Mr. Sessions was also under consideration for secretary of defense, creating debate within the Trump transition team over which job he should fill.
Mr. Sessions, a former prosecutor elected to the Senate in 1996, serves on the Judiciary Committee and has opposed immigration reform as well as bipartisan proposals to cut mandatory minimum prison sentences.
While Mr. Sessions is well liked in the Senate, his record as United States attorney in Alabama in the 1980s is very likely to become an issue for Democrats and civil rights groups expected to give it close scrutiny.
While serving as a United States prosecutor in Alabama, Mr. Sessions was nominated in 1986 by President Ronald Reagan for a federal judgeship. But his nomination was rejected by the Republican-controlled Senate Judiciary Committee because of racially charged comments and actions. At that time, he was one of two judicial nominees whose selections were halted by the panel in nearly 50 years.
In testimony before the committee, former colleagues said that Mr. Sessions had referred to the N.A.A.C.P., the Southern Christian Leadership Conference and other civil rights groups as “un-American” and “Communist-inspired.” An African-American federal prosecutor then, Thomas H. Figures, said Mr. Sessions had referred to him as “boy” and testified that Mr. Sessions said the Ku Klux Klan was fine “until I found out they smoked pot.” Mr. Sessions dismissed that remark as a joke.
Mr. Sessions was also accused of speaking disparagingly of the Voting Rights Act and the stringent oversight it placed on Southern states.
As noted, Sessions was among the first elected Republicans, and the first Senator, to endorse Trump during the Republican primaries so it’s no surprise that he’s being rewarded with a top Cabinet position. Additionally, the fact that he’s from a generally safe red state means that it’s highly likely that his replacement in the Senate will be another Republican, whether that replacement is selected by the state’s Republican Governor or subject to a Special Election at a later date. Just as an indication of this, it’s worth noting that Sessions ran completely unopposed in both the Primary and General Elections in 2014. It also pretty much guarantees that he will be confirmed by a Republican-controlled Senate notwithstanding the controversies that surrounded his attempted nomination to a Federal Judgeship in the 1980s. No doubt, of course, Democrats will seek to bring these issues up again and question Sessions regarding how he may handle issues related to civil rights and race relations as Attorney General, but the fact that there is essentially no longer a filibuster for Cabinet appointments means that Sessions confirmation is a virtual certainty absent the discovery of something more recent that might disqualify him from serving as the nation’s chief law enforcement officer.

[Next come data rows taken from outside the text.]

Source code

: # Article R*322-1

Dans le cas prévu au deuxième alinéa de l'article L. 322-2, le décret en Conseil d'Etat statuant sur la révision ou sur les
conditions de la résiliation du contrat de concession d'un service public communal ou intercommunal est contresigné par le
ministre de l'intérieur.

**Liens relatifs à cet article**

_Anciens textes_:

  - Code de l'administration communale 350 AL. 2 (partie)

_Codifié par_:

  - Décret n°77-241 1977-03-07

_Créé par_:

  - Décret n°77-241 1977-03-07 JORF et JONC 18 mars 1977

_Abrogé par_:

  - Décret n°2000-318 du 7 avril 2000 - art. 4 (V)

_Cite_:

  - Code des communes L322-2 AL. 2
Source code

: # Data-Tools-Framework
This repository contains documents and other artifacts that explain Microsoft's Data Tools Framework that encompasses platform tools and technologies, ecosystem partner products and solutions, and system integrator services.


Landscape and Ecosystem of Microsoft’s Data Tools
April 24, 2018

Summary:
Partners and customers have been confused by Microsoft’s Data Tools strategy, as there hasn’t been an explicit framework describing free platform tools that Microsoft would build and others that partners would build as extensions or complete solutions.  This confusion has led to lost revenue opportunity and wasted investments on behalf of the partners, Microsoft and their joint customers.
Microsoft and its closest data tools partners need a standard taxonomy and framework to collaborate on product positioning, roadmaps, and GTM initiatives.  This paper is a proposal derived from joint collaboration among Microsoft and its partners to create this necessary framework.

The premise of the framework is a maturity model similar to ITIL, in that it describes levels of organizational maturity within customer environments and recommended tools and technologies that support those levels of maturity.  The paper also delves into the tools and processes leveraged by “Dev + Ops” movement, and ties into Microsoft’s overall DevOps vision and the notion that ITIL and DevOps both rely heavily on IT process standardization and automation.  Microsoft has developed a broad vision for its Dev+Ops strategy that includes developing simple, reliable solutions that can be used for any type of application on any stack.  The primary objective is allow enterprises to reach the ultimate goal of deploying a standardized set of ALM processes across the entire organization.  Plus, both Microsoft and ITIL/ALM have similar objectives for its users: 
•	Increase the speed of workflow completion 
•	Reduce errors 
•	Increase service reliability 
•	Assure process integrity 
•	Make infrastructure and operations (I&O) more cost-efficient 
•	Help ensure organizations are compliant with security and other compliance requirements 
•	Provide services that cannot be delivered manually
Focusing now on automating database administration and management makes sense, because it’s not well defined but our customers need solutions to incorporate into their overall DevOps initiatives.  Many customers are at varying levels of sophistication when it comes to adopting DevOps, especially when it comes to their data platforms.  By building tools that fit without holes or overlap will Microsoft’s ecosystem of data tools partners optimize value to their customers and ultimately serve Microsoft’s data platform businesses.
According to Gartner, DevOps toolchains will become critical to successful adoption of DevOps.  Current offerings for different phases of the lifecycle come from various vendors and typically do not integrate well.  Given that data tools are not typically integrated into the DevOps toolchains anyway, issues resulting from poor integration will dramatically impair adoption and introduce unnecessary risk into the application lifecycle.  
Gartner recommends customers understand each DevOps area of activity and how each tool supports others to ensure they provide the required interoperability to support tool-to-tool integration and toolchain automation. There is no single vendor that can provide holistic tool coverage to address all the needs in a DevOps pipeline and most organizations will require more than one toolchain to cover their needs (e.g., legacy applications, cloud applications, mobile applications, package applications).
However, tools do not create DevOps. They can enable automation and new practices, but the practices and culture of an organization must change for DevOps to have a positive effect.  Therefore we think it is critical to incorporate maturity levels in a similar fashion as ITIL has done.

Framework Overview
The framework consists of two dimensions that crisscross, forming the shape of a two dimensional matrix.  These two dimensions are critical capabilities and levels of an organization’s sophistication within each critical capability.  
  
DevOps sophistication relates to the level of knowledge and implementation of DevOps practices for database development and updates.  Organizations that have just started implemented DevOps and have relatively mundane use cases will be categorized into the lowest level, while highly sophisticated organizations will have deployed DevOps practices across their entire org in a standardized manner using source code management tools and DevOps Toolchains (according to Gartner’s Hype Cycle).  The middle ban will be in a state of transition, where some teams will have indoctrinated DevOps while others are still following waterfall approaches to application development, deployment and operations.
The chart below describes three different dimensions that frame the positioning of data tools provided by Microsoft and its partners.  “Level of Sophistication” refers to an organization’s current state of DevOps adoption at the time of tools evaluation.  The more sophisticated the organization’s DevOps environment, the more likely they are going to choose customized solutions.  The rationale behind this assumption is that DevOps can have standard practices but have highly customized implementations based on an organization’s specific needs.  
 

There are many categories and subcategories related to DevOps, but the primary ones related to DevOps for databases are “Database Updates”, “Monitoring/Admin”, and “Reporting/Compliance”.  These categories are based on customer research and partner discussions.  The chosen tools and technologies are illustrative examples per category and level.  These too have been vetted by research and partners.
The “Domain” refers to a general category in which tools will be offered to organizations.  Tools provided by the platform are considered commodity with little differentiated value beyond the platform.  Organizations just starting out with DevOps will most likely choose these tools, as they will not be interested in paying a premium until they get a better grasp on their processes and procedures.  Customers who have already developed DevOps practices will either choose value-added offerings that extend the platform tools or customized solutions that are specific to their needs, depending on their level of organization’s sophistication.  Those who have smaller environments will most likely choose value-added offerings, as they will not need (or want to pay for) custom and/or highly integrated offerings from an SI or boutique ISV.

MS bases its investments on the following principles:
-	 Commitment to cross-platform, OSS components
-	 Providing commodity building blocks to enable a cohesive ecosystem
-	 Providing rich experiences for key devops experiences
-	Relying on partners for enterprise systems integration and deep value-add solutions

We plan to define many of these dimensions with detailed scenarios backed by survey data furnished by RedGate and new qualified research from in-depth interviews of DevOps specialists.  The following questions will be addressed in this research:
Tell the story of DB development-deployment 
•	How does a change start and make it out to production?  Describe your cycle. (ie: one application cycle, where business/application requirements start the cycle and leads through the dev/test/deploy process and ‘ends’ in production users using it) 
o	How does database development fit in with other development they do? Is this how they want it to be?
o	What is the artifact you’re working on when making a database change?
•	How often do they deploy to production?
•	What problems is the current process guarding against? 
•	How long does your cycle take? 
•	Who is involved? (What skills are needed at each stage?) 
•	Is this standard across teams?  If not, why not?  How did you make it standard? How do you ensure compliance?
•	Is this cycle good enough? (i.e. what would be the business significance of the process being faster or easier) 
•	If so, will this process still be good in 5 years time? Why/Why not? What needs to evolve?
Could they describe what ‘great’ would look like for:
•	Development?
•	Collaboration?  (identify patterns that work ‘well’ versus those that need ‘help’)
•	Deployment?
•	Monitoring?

Notwithstanding the political fact that Sessions is likely to be easily confirmed, there are several reasons to be concerned about him taking this position and what it means for several important areas of the law. A Sessions-led Justice Department, for example, is much less likely to pursue cases involving police abuse or racial disparities in policing such as those that we have seen in recent years in places ranging from Ferguson, Missouri and Cleveland, Ohio to Charleston, South Carolina and New York City. They’re also less likely to vigorously enforce the Voting Rights Act against actions by states that have an adverse impact on the ability of minorities to vote, such as the plethora of Voter Identification Laws that have been adopted in recent years. This change in policy could also have an impact on redistricting at the state level after the 2020 Census and the impact it has on minority political power in Congress. Sessions previously and long-stated opposition to same-sex marriage is also likely to impact Federal enforcement of any relevant legislation impacting LGBT individuals at the state level. Additionally, the rise of the Trump Administration as a whole and a Justice Department led by Sessions will likely deal a setback to efforts to reform the nation’s sentencing laws, an effort which has been bipartisan but faced opposition from ultra-conservatives such as Sessions and largely opposed by Trump and his supporters. Meanwhile, we’re likely to see a Justice Department that focuses on made up problems like pornography rather than real issues facing the country, much as we did under Ed Meese and John Ashcroft.
Elections have consequences, my friends.